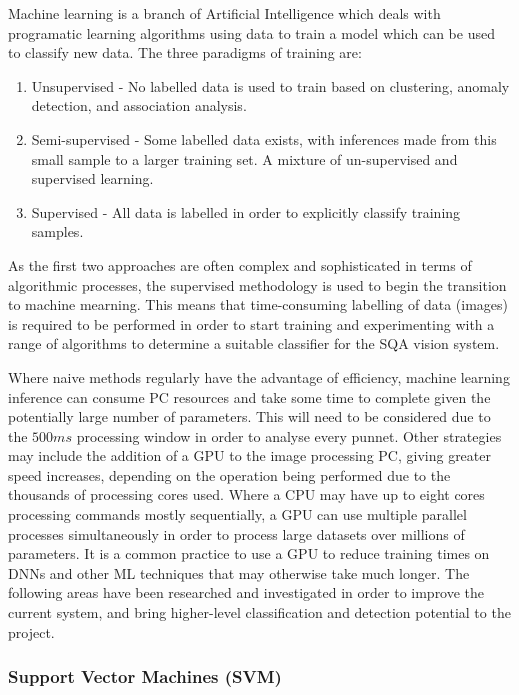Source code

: \documentclass[fleqn,twoside]{article}
\begin{document}
Machine learning is a branch of Artificial Intelligence which deals with programatic learning algorithms using data to train a model which can be used to classify new data. The three paradigms of training are:

\begin{enumerate}
	\item Unsupervised - No labelled data is used to train based on clustering, anomaly detection, and association analysis.
	\item Semi-supervised - Some labelled data exists, with inferences made from this small sample to a larger training set. A mixture of un-supervised and supervised learning.
	\item Supervised - All data is labelled in order to explicitly classify training samples.
\end{enumerate} 

As the first two approaches are often complex and sophisticated in terms of algorithmic processes, the supervised methodology is used to begin the transition to machine mearning. This means that time-consuming labelling of data (images) is required to be performed in order to start training and experimenting with a range of algorithms to determine a suitable classifier for the SQA vision system.

Where naive methods regularly have the advantage of efficiency, machine learning inference can consume PC resources and take some time to complete given the potentially large number of parameters. This will need to be considered due to the $500ms$ processing window in order to analyse every punnet. Other strategies may include the addition of a GPU to the image processing PC, giving greater speed increases, depending on the operation being performed due to the thousands of processing cores used. Where a CPU may have up to eight cores processing commands mostly sequentially, a GPU can use  multiple parallel processes simultaneously in order to process large datasets over millions of parameters. It is a common practice to use a GPU to reduce training times on DNNs and other ML techniques that may otherwise take much longer. The following areas have been researched and investigated in order to improve the current system, and bring higher-level classification and detection potential to the project.


\subsubsection{Support Vector Machines (SVM)}
\end{document}
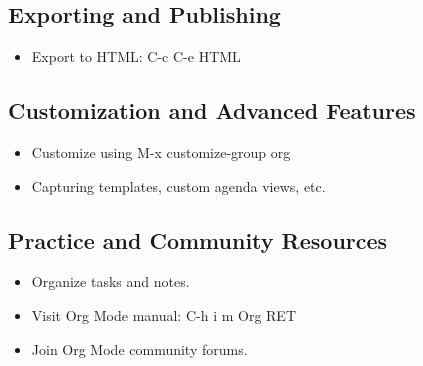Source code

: \documentclass[11pt]{article}
\begin{document}
\subsection{Exporting and Publishing}
\label{sec:orga149ac8}
\begin{itemize}
\item Export to HTML: C-c C-e HTML
\end{itemize}

\subsection{Customization and Advanced Features}
\label{sec:org3e0a6cb}
\begin{itemize}
\item Customize using M-x customize-group org
\item Capturing templates, custom agenda views, etc.
\end{itemize}

\subsection{Practice and Community Resources}
\label{sec:orgbb77b67}
\begin{itemize}
\item Organize tasks and notes.
\item Visit Org Mode manual: C-h i m Org RET
\item Join Org Mode community forums.
\end{itemize}
\end{document}
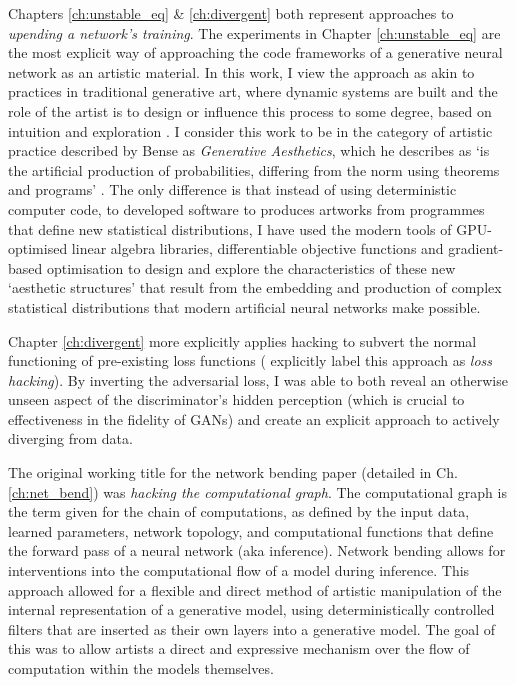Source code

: Chapters \ref{ch:unstable_eq} \& \ref{ch:divergent} both represent approaches to \textit{upending a network's training}. 
The experiments in Chapter \ref{ch:unstable_eq} are the most explicit way of approaching the code frameworks of a generative neural network as an artistic material.
In this work, I view the approach as akin to practices in traditional generative art, where dynamic systems are built and the role of the artist is to design or influence this process to some degree, based on intuition and exploration \cite{mccormack2004generative}.
I consider this work to be in the category of artistic practice described by Bense as \textit{Generative Aesthetics}, which he describes as `is the artificial production of probabilities, differing from the norm using theorems and programs' \citep{bense1965projekte}.
The only difference is that instead of using deterministic computer code, to developed software to produces artworks from programmes that define new statistical distributions, I have used the modern tools of GPU-optimised linear algebra libraries, differentiable objective functions and gradient-based optimisation to design and explore the characteristics of these new `aesthetic structures' \citep{bense1965projekte} that result from the embedding and production of complex statistical distributions that modern artificial neural networks make possible.

Chapter \ref{ch:divergent} more explicitly applies hacking to subvert the normal functioning of pre-existing loss functions (\cite{berns2020bridging} explicitly label this approach as \textit{loss hacking}).
By inverting the adversarial loss, I was able to both reveal an otherwise unseen aspect of the discriminator's hidden perception (which is crucial to effectiveness in the fidelity of GANs) and create an explicit approach to actively diverging from data.

The original working title for the network bending paper (detailed in Ch. \ref{ch:net_bend}) was \textit{hacking the computational graph}.
The computational graph is the term given for the chain of computations, as defined by the input data, learned parameters, network topology, and computational functions that define the forward pass of a neural network (aka inference). Network bending allows for interventions into the computational flow of a model during inference. 
This approach allowed for a flexible and direct method of artistic manipulation of the internal representation of a generative model, using deterministically controlled filters that are inserted as their own layers into a generative model.
The goal of this was to allow artists a direct and expressive mechanism over the flow of computation within the models themselves.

+---+

ACTIVITY:
None of the pictures should be copied, but every record above must be returned exactly.

TASK RESULT:
Source code

: \documentclass[fleqn,twoside]{article}
\begin{document}
Machine learning is a branch of Artificial Intelligence which deals with programatic learning algorithms using data to train a model which can be used to classify new data. The three paradigms of training are:

\begin{enumerate}
	\item Unsupervised - No labelled data is used to train based on clustering, anomaly detection, and association analysis.
	\item Semi-supervised - Some labelled data exists, with inferences made from this small sample to a larger training set. A mixture of un-supervised and supervised learning.
	\item Supervised - All data is labelled in order to explicitly classify training samples.
\end{enumerate} 

As the first two approaches are often complex and sophisticated in terms of algorithmic processes, the supervised methodology is used to begin the transition to machine mearning. This means that time-consuming labelling of data (images) is required to be performed in order to start training and experimenting with a range of algorithms to determine a suitable classifier for the SQA vision system.

Where naive methods regularly have the advantage of efficiency, machine learning inference can consume PC resources and take some time to complete given the potentially large number of parameters. This will need to be considered due to the $500ms$ processing window in order to analyse every punnet. Other strategies may include the addition of a GPU to the image processing PC, giving greater speed increases, depending on the operation being performed due to the thousands of processing cores used. Where a CPU may have up to eight cores processing commands mostly sequentially, a GPU can use  multiple parallel processes simultaneously in order to process large datasets over millions of parameters. It is a common practice to use a GPU to reduce training times on DNNs and other ML techniques that may otherwise take much longer. The following areas have been researched and investigated in order to improve the current system, and bring higher-level classification and detection potential to the project.


\subsubsection{Support Vector Machines (SVM)}
\end{document}
Source code

: \documentclass[11pt]{article}
\begin{document}
\subsection{Exporting and Publishing}
\label{sec:orga149ac8}
\begin{itemize}
\item Export to HTML: C-c C-e HTML
\end{itemize}

\subsection{Customization and Advanced Features}
\label{sec:org3e0a6cb}
\begin{itemize}
\item Customize using M-x customize-group org
\item Capturing templates, custom agenda views, etc.
\end{itemize}

\subsection{Practice and Community Resources}
\label{sec:orgbb77b67}
\begin{itemize}
\item Organize tasks and notes.
\item Visit Org Mode manual: C-h i m Org RET
\item Join Org Mode community forums.
\end{itemize}
\end{document}
Source code

: Chapters \ref{ch:unstable_eq} \& \ref{ch:divergent} both represent approaches to \textit{upending a network's training}. 
The experiments in Chapter \ref{ch:unstable_eq} are the most explicit way of approaching the code frameworks of a generative neural network as an artistic material.
In this work, I view the approach as akin to practices in traditional generative art, where dynamic systems are built and the role of the artist is to design or influence this process to some degree, based on intuition and exploration \cite{mccormack2004generative}.
I consider this work to be in the category of artistic practice described by Bense as \textit{Generative Aesthetics}, which he describes as `is the artificial production of probabilities, differing from the norm using theorems and programs' \citep{bense1965projekte}.
The only difference is that instead of using deterministic computer code, to developed software to produces artworks from programmes that define new statistical distributions, I have used the modern tools of GPU-optimised linear algebra libraries, differentiable objective functions and gradient-based optimisation to design and explore the characteristics of these new `aesthetic structures' \citep{bense1965projekte} that result from the embedding and production of complex statistical distributions that modern artificial neural networks make possible.

Chapter \ref{ch:divergent} more explicitly applies hacking to subvert the normal functioning of pre-existing loss functions (\cite{berns2020bridging} explicitly label this approach as \textit{loss hacking}).
By inverting the adversarial loss, I was able to both reveal an otherwise unseen aspect of the discriminator's hidden perception (which is crucial to effectiveness in the fidelity of GANs) and create an explicit approach to actively diverging from data.

The original working title for the network bending paper (detailed in Ch. \ref{ch:net_bend}) was \textit{hacking the computational graph}.
The computational graph is the term given for the chain of computations, as defined by the input data, learned parameters, network topology, and computational functions that define the forward pass of a neural network (aka inference). Network bending allows for interventions into the computational flow of a model during inference. 
This approach allowed for a flexible and direct method of artistic manipulation of the internal representation of a generative model, using deterministically controlled filters that are inserted as their own layers into a generative model.
The goal of this was to allow artists a direct and expressive mechanism over the flow of computation within the models themselves.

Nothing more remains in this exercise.